**What you will do:** Where a line below holds the string "User", copy that line.

======== The data

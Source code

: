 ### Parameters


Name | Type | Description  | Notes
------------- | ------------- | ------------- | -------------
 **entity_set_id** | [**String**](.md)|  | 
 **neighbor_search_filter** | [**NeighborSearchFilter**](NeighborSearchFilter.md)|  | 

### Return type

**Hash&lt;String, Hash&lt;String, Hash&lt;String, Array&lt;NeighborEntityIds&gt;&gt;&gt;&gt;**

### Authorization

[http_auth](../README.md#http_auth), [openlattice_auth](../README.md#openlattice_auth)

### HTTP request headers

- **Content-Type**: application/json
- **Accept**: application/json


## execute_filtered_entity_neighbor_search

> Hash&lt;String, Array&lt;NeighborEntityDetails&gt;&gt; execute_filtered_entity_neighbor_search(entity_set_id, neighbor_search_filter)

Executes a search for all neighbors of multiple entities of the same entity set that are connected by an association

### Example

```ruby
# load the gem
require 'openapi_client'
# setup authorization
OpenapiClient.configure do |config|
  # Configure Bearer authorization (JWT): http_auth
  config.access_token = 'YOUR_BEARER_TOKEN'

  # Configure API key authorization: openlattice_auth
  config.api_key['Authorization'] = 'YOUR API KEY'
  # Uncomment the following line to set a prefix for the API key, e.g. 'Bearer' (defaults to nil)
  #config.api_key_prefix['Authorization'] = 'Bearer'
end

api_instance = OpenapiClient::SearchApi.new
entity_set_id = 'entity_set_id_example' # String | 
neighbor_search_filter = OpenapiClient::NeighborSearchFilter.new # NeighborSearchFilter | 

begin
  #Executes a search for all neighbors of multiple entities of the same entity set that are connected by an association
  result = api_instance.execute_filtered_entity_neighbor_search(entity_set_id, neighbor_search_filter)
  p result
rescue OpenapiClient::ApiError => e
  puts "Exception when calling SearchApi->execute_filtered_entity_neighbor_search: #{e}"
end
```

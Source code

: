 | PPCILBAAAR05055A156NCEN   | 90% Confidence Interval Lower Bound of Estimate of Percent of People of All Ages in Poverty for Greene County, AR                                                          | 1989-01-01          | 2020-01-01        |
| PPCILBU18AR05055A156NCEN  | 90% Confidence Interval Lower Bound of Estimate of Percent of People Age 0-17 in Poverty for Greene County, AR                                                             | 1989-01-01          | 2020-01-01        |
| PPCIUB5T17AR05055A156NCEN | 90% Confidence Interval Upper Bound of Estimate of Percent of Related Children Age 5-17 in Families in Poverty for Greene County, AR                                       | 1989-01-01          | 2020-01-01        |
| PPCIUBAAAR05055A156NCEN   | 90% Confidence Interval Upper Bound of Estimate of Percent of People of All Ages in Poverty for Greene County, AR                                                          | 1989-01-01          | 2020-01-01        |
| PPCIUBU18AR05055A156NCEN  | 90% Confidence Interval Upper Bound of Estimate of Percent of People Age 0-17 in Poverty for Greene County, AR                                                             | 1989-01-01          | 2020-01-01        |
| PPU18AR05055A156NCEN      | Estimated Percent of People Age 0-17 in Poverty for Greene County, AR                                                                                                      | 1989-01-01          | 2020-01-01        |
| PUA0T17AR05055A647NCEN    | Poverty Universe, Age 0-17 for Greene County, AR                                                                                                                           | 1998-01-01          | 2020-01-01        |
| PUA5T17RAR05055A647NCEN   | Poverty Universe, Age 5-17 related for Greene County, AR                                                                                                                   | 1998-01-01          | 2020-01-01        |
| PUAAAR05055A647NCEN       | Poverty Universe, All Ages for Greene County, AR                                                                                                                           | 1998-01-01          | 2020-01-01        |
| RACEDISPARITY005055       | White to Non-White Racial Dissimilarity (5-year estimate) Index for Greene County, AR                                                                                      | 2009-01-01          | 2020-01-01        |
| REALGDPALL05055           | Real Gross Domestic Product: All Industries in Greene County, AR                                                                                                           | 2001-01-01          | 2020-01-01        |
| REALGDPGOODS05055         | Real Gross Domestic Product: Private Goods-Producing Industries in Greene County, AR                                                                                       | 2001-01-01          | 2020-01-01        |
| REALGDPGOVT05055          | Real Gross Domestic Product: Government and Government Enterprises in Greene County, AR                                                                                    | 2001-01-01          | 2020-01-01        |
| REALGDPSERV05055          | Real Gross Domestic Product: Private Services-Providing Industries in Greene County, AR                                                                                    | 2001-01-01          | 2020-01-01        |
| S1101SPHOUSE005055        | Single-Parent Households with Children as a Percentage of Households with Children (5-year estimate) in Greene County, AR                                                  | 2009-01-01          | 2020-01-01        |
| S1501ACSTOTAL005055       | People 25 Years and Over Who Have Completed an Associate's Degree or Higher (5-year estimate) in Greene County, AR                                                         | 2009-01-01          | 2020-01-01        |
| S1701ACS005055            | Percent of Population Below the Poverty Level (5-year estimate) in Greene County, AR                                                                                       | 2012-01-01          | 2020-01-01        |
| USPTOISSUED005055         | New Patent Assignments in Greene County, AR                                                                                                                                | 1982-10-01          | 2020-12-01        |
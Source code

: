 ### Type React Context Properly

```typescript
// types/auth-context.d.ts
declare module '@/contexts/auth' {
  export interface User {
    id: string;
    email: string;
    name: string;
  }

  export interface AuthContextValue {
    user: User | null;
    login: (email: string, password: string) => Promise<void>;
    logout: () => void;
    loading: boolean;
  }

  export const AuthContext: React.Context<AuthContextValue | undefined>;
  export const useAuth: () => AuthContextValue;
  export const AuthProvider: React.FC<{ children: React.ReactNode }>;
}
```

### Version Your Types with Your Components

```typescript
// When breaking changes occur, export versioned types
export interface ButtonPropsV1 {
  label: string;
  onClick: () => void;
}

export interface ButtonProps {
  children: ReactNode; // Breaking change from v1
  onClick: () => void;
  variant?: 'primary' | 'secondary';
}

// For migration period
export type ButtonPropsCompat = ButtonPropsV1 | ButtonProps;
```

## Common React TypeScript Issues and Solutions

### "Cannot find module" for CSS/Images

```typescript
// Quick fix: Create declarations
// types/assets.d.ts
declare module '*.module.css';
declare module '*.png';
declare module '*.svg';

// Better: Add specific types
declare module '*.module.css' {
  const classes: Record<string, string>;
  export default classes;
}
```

================

**Task output:**
  export interface User {
    user: User | null;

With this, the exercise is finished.